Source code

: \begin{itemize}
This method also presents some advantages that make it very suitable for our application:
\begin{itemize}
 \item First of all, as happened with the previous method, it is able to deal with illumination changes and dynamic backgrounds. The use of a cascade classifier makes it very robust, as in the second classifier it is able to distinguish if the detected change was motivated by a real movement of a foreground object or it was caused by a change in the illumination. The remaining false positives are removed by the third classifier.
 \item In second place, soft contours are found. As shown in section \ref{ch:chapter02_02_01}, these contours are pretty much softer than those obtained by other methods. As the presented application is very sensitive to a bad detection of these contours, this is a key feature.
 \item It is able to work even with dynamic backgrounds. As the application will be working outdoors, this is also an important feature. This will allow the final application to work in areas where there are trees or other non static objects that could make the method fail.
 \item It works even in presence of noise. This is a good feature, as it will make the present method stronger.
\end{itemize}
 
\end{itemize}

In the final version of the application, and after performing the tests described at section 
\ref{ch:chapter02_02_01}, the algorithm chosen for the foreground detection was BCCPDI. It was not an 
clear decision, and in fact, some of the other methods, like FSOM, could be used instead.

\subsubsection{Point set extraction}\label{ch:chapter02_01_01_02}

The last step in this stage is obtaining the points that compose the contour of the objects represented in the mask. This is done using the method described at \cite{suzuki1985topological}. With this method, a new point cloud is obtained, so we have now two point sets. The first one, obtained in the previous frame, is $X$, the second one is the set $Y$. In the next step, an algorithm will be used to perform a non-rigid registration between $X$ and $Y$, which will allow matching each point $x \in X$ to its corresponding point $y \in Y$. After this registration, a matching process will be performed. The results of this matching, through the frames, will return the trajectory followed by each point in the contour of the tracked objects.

WORK INSTRUCTION >>
Each record must be restated word for word, including the last line.

SOLUTION BELOW >>
Source code

: \begin{itemize}
This method also presents some advantages that make it very suitable for our application:
\begin{itemize}
 \item First of all, as happened with the previous method, it is able to deal with illumination changes and dynamic backgrounds. The use of a cascade classifier makes it very robust, as in the second classifier it is able to distinguish if the detected change was motivated by a real movement of a foreground object or it was caused by a change in the illumination. The remaining false positives are removed by the third classifier.
 \item In second place, soft contours are found. As shown in section \ref{ch:chapter02_02_01}, these contours are pretty much softer than those obtained by other methods. As the presented application is very sensitive to a bad detection of these contours, this is a key feature.
 \item It is able to work even with dynamic backgrounds. As the application will be working outdoors, this is also an important feature. This will allow the final application to work in areas where there are trees or other non static objects that could make the method fail.
 \item It works even in presence of noise. This is a good feature, as it will make the present method stronger.
\end{itemize}
 
\end{itemize}

In the final version of the application, and after performing the tests described at section 
\ref{ch:chapter02_02_01}, the algorithm chosen for the foreground detection was BCCPDI. It was not an 
clear decision, and in fact, some of the other methods, like FSOM, could be used instead.

\subsubsection{Point set extraction}\label{ch:chapter02_01_01_02}

The last step in this stage is obtaining the points that compose the contour of the objects represented in the mask. This is done using the method described at \cite{suzuki1985topological}. With this method, a new point cloud is obtained, so we have now two point sets. The first one, obtained in the previous frame, is $X$, the second one is the set $Y$. In the next step, an algorithm will be used to perform a non-rigid registration between $X$ and $Y$, which will allow matching each point $x \in X$ to its corresponding point $y \in Y$. After this registration, a matching process will be performed. The results of this matching, through the frames, will return the trajectory followed by each point in the contour of the tracked objects.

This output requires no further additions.